Laços necessários
A epidemia da solidão faz surgir iniciativas coletivas e menos digitais. Projetos de moradia entre amigos e outras ações têm sido observados
Mais lidas
compartilhe
SIGA NO

A psicanálise não é imune ao deslizamento que ocorre no curso dos tempos, escreveu a psicanalista Márcia Rosa no livro “Onde andarão as histéricas de outrora?” (edição da autora, 2019). Da ética do mestre antigo, ancorada em ideais, passa a ser utilitarista, promovendo o valor de uso dos objetos no início do século 19, incentivando as trocas e a utilidade disseminada socialmente.
Os objetos passam a ocupar lugar central na vida contemporânea, já que a ciência serve ao mestre capitalista, que tomou o lugar dos antigos mestres e sábios. Uma inversão capaz de mudar o mundo e a relação das pessoas através da produção da ciência de objetos despejados infinitamente no mercado.
O capitalismo fez as coisas do amor, por sua característica instável e contingente, saírem de foco, dando lugar à estabilidade do objeto de gozo. Brinquedinhos adquiridos que permitem que as pessoas brinquem sozinhas em suas casas, no conforto progressivamente antissocial. Dos vínculos íntimos, hoje temos vínculos úteis.
Uma inversão que toma velocidade, como se andasse sobre rodas, segundo Lacan, isso não pode andar melhor, mas anda rápido demais, isso se consome e tão bem que se consuma.

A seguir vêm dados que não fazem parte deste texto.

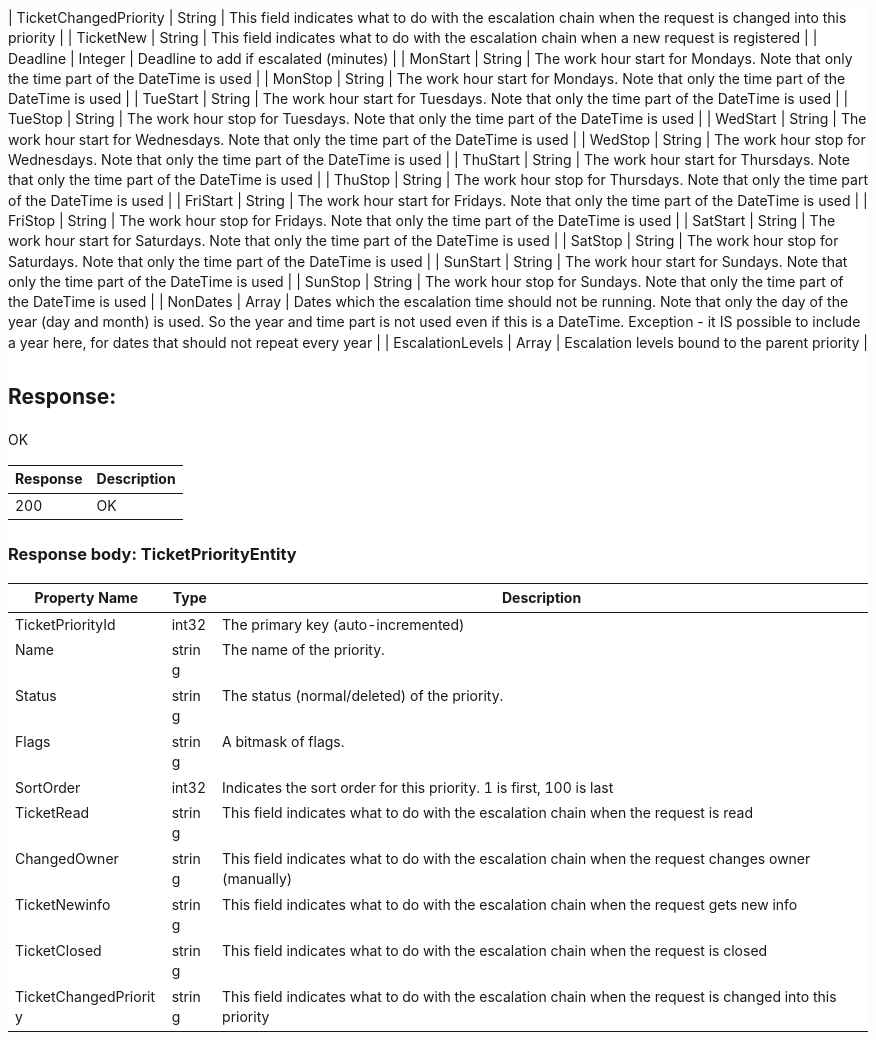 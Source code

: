 | TicketChangedPriority | String | This field indicates what to do with the escalation chain when the request is changed into this priority |
| TicketNew | String | This field indicates what to do with the escalation chain when a new request is registered |
| Deadline | Integer | Deadline to add if escalated (minutes) |
| MonStart | String | The work hour start for Mondays. Note that only the time part of the DateTime is used |
| MonStop | String | The work hour start for Mondays. Note that only the time part of the DateTime is used |
| TueStart | String | The work hour start for Tuesdays. Note that only the time part of the DateTime is used |
| TueStop | String | The work hour stop for Tuesdays. Note that only the time part of the DateTime is used |
| WedStart | String | The work hour start for Wednesdays. Note that only the time part of the DateTime is used |
| WedStop | String | The work hour stop for Wednesdays. Note that only the time part of the DateTime is used |
| ThuStart | String | The work hour start for Thursdays. Note that only the time part of the DateTime is used |
| ThuStop | String | The work hour stop for Thursdays. Note that only the time part of the DateTime is used |
| FriStart | String | The work hour start for Fridays. Note that only the time part of the DateTime is used |
| FriStop | String | The work hour stop for Fridays. Note that only the time part of the DateTime is used |
| SatStart | String | The work hour start for Saturdays. Note that only the time part of the DateTime is used |
| SatStop | String | The work hour stop for Saturdays. Note that only the time part of the DateTime is used |
| SunStart | String | The work hour start for Sundays. Note that only the time part of the DateTime is used |
| SunStop | String | The work hour stop for Sundays. Note that only the time part of the DateTime is used |
| NonDates | Array | Dates which the escalation time should not be running. Note that only the day of the year (day and month) is used. So the year and time part is not used even if this is a DateTime. Exception - it IS possible to include a year here, for dates that should not repeat every year |
| EscalationLevels | Array | Escalation levels bound to the parent priority |

## Response:

OK

| Response | Description |
|----------------|-------------|
| 200 | OK |

### Response body: TicketPriorityEntity

| Property Name | Type |  Description |
|----------------|------|--------------|
| TicketPriorityId | int32 | The primary key (auto-incremented) |
| Name | string | The name of the priority. |
| Status | string | The status (normal/deleted) of the priority. |
| Flags | string | A bitmask of flags. |
| SortOrder | int32 | Indicates the sort order for this priority. 1 is first, 100 is last |
| TicketRead | string | This field indicates what to do with the escalation chain when the request is read |
| ChangedOwner | string | This field indicates what to do with the escalation chain when the request changes owner (manually) |
| TicketNewinfo | string | This field indicates what to do with the escalation chain when the request gets new info |
| TicketClosed | string | This field indicates what to do with the escalation chain when the request is closed |
| TicketChangedPriority | string | This field indicates what to do with the escalation chain when the request is changed into this priority | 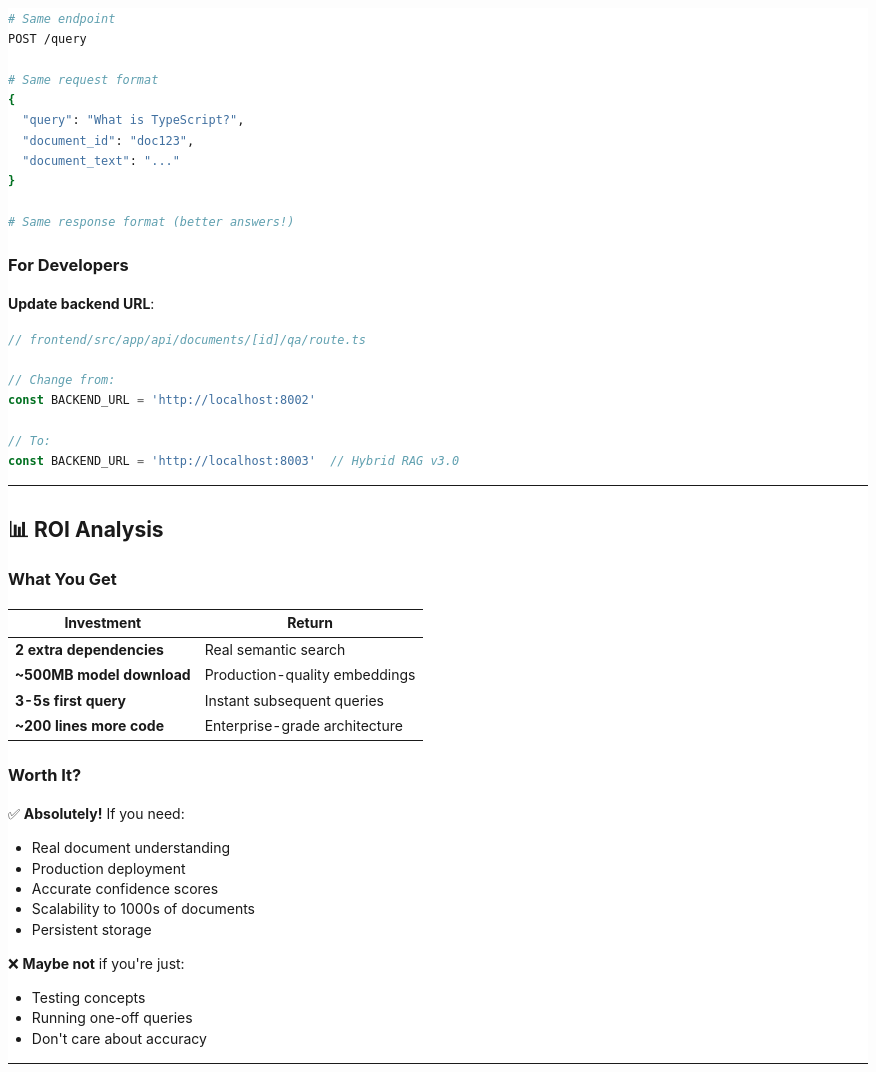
 ```bash
# Same endpoint
POST /query

# Same request format
{
  "query": "What is TypeScript?",
  "document_id": "doc123",
  "document_text": "..."
}

# Same response format (better answers!)
```

### For Developers

**Update backend URL**:
```typescript
// frontend/src/app/api/documents/[id]/qa/route.ts

// Change from:
const BACKEND_URL = 'http://localhost:8002'

// To:
const BACKEND_URL = 'http://localhost:8003'  // Hybrid RAG v3.0
```

---

## 📊 ROI Analysis

### What You Get

| Investment | Return |
|-----------|--------|
| **2 extra dependencies** | Real semantic search |
| **~500MB model download** | Production-quality embeddings |
| **3-5s first query** | Instant subsequent queries |
| **~200 lines more code** | Enterprise-grade architecture |

### Worth It?

✅ **Absolutely!** If you need:
- Real document understanding
- Production deployment
- Accurate confidence scores
- Scalability to 1000s of documents
- Persistent storage

❌ **Maybe not** if you're just:
- Testing concepts
- Running one-off queries
- Don't care about accuracy

---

O consumismo é uma consumação. O mundo contemporâneo, regido pelo discurso capitalista com a proliferação de brinquedinhos para nosso desfrute, nos aliena de tudo que tenha qualquer proximidade com o vazio de sentido do real.
Cada vez mais, nos isolamos de tudo o que não podemos controlar dentro de nossas quatro paredes para “evitar fadiga”, como tenho escutado frequentemente esses dias. Vejam que isso cria, a cada dia, mais isolamento – queixa que se repete nos relatos dos solitários, que não encontram em si os motivos que os levaram a isso.
A questão é que as pessoas envelhecem, adoecem e precisam de alguém. Não apenas de acompanhantes para as consultas, para fazer exames, e, às vezes, até mesmo para a locomoção comprometida e higiene pessoal, no caso dos mais fragilizados. Nem sempre se pode despender altos valores para contratação de serviços profissionais para atender a tais necessidades.
Um bebê é humanizado pelas marcas feitas em seu corpo natural por experiências afetivas. Sem isso, permanece em seu corpo natural, sem marcas que o incluam como sujeito de sua vida. Precisa ser escutado, de alguém que fale com ele, do som afetivo de uma voz, de um desejo não anônimo, um olhar.
Uma pesquisa do Pew Research Center (2023) indica que alta porcentagem de adultos nos EUA, ouso generalizar, acha difícil fazer novos amigos, relatando ter perdido conexões importantes desde a pandemia. Em lugar de vínculos íntimos e cotidianos, crescem as amizades de baixa manutenção: convenientes, digitais, espaçadas.
A vida sobre rodas, rápida, nos consome na cultura do desempenho, do tempo é dinheiro, e ninguém despende esse valor, as relações afetivas se perdem. O afeto se tornou ativo raro que vem sendo substituído por redes profissionais e relações estratégicas, vínculos rápidos e úteis com menor demanda presencial possível, enfim, funcionais. São laços necessários, sem afeto, porém úteis em momentos de grande carência e demanda de cuidados de toda natureza.
A epidemia da solidão faz surgir uma reação de incentivo a projetos coletivos e menos digitais. Projetos de moradia entre amigos e outras iniciativas têm sido observados, como destacou a revista Architectural Digest.
Em tempos de vínculos líquidos e fluidos, afeto é produto de luxo. Existem correntes de resistência, entretanto. Convenhamos, não é coisa simples competir com a exclusão de afeto e o abandono das coisas do amor que se apresentam na era dos excessos, incrementados pelo discurso capitalista.
As opiniões expressas neste texto são de responsabilidade exclusiva do(a) autor(a) e não refletem, necessariamente, o posicionamento e a visão do Estado de Minas sobre o tema.